Ce parcours ne surprend pas Nathalie Tshikudi-Katalayi. Elle et Sandrine Mubenga se sont connues il y a trente ans (en 1991) au collège de Kikwit.

« Elle s’applique toujours très bien dans ce qu’elle fait. Elle va toujours jusqu’au bout. Quand on était à l’école, il n’y avait pas beaucoup de filles qui faisaient l’option scientifique. Les garçons disaient : ce n’est pas pour vous, mais on s’est lancées en se disant : non, on peut y arriver. Et je pense que Sandrine a gardé ce même état d’esprit jusqu’à aujourd’hui. C’est une femme avec un caractère assez fort, assez ferme, mais c’est une femme avec un grand cœur. C’est quelqu’un qui est toujours là pour la famille. Malgré tout ce qu’elle fait, elle trouve le temps pour chacun. »

Une dame aux côtés des jeunes qui font bouger la RD Congo

Ancien élève du collège de Kikwit, mais beaucoup plus jeune qu’elle, Pascal Kanik n’a pas côtoyé Sandrine Mubenga. Créateur en 2016 de Scoolap, une plateforme dédiée au système éducatif en RDC, il n’en revient pas de l’intérêt que la grande dame de l’électricité lui a porté.

« Je ne pouvais pas imaginer qu’elle puisse m’approcher pour m’encourager ! Pour moi, c’est quelqu’un qui nous inspire, qui nous dit que c’est possible en tant que Congolais, on peut aller loin, on peut étudier, on peut changer des choses. J’étais déjà fan, je suivais ses activités. Et aujourd’hui elle nous conseille et nous appuie dans nos initiatives aussi. »

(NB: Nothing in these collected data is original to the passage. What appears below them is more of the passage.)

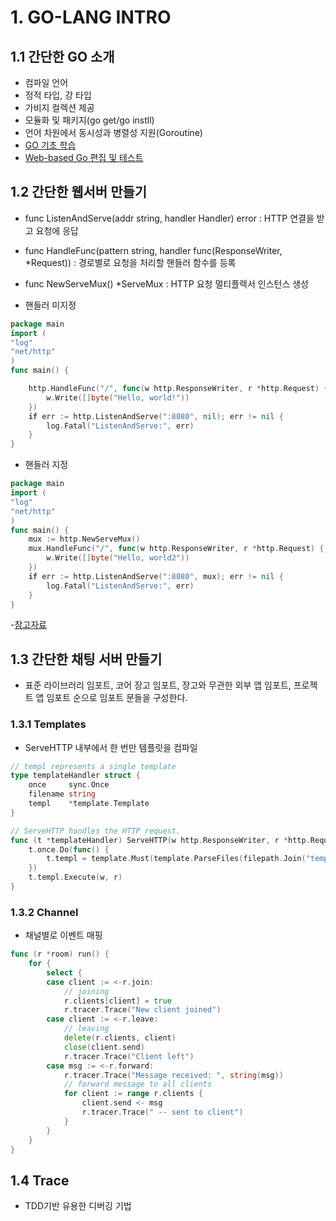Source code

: 
# 1. GO-LANG INTRO

## 1.1 간단한 GO 소개
- 컴파일 언어
- 정적 타입, 강 타입
- 가비지 컬렉션 제공
- 모듈화 및 패키지(go get/go instll)
- 언어 차원에서 동시성과 병렬성 지원(Goroutine)
- [GO 기초 학습](http://golang.site/)
- [Web-based Go 편집 및 테스트](http://play.golang.org)

## 1.2 간단한 웹서버 만들기
- func ListenAndServe(addr string, handler Handler) error : HTTP 연결을 받고 요청에 응답
- func HandleFunc(pattern string, handler func(ResponseWriter, *Request)) : 경로별로 요청을 처리할 핸들러 함수를 등록
- func NewServeMux() *ServeMux : HTTP 요청 멀티플렉서 인스턴스 생성

- 핸들러 미지정
```go
package main
import (
"log"
"net/http"
)
func main() {

	http.HandleFunc("/", func(w http.ResponseWriter, r *http.Request) {
		w.Write([]byte("Hello, world!"))
	})
	if err := http.ListenAndServe(":8080", nil); err != nil {
		log.Fatal("ListenAndServe:", err)
	}
}
```

- 핸들러 지정
```go
package main
import (
"log"
"net/http"
)
func main() {
    mux := http.NewServeMux()
	mux.HandleFunc("/", func(w http.ResponseWriter, r *http.Request) {
		w.Write([]byte("Hello, world2"))
	})
	if err := http.ListenAndServe(":8080", mux); err != nil {
		log.Fatal("ListenAndServe:", err)
	}
}
```

-[참고자료](https://golang.org/pkg/net/http/)

## 1.3 간단한 채팅 서버 만들기
- 표준 라이브러리 임포트, 코어 장고 임포트, 장고와 무관한 외부 앱 임포트, 프로젝트 앱 임포트 순으로 임포트 문들을 구성한다.

### 1.3.1 Templates
- ServeHTTP 내부에서 한 번만 템플릿을 컴파일
```go
// templ represents a single template
type templateHandler struct {
	once     sync.Once
	filename string
	templ    *template.Template
}

// ServeHTTP handles the HTTP request.
func (t *templateHandler) ServeHTTP(w http.ResponseWriter, r *http.Request) {
	t.once.Do(func() {
		t.templ = template.Must(template.ParseFiles(filepath.Join("templates", t.filename)))
	})
	t.templ.Execute(w, r)
}
```


### 1.3.2 Channel
- 채널별로 이벤트 매핑
```go
func (r *room) run() {
	for {
		select {
		case client := <-r.join:
			// joining
			r.clients[client] = true
			r.tracer.Trace("New client joined")
		case client := <-r.leave:
			// leaving
			delete(r.clients, client)
			close(client.send)
			r.tracer.Trace("Client left")
		case msg := <-r.forward:
			r.tracer.Trace("Message received: ", string(msg))
			// forward message to all clients
			for client := range r.clients {
				client.send <- msg
				r.tracer.Trace(" -- sent to client")
			}
		}
	}
}
```
## 1.4 Trace
- TDD기반 유용한 디버깅 기법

Sandrine Mubenga est aussi très active face à la pandémie de coronavirus. Son ONG, STEM DRC Initiative s’est lancée dans la fabrication de respirateurs. Les prototypes fonctionnel et pilote sont terminés et le processus de développement se poursuit. Sandrine Mubenga a une devise : « Faire de mon mieux dans la poursuite de l’excellence, donc dans tout ce que je fais, faire de mon mieux. » Comme lorsque l’université de Toledo lui confie la gestion énergétique des cinq campus en 2012. Sandrine Mubenga fait économiser à cet établissement 5 millions de dollars en cinq ans.